Using the entries below, output exactly the line containing "- 이항 연산자(binary operator)" and all lines that follow it to the end.

Items listed in a dataset:
════════

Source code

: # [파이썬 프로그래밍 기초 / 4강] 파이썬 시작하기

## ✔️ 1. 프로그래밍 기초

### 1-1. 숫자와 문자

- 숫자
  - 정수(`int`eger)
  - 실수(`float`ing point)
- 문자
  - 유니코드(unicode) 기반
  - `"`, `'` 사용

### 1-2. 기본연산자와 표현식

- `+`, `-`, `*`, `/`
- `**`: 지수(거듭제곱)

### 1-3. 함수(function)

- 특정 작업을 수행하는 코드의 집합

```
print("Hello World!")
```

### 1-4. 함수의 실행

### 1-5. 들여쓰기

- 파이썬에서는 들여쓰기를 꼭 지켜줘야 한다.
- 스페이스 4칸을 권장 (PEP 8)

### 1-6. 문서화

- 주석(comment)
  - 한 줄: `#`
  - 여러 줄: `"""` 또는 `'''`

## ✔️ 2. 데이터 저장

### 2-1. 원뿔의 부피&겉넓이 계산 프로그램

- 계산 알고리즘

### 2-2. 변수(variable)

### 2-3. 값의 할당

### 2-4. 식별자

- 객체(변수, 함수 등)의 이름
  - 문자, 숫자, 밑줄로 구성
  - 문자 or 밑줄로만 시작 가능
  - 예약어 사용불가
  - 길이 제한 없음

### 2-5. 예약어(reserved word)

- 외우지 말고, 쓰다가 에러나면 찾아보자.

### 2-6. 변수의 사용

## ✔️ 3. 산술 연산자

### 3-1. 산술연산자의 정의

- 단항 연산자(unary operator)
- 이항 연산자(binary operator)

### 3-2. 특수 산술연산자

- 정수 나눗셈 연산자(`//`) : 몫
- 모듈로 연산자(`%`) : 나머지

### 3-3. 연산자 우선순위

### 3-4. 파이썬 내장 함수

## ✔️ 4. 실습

════════

> _Answer to the problem_
- 이항 연산자(binary operator)

### 3-2. 특수 산술연산자

- 정수 나눗셈 연산자(`//`) : 몫
- 모듈로 연산자(`%`) : 나머지

### 3-3. 연산자 우선순위

### 3-4. 파이썬 내장 함수

## ✔️ 4. 실습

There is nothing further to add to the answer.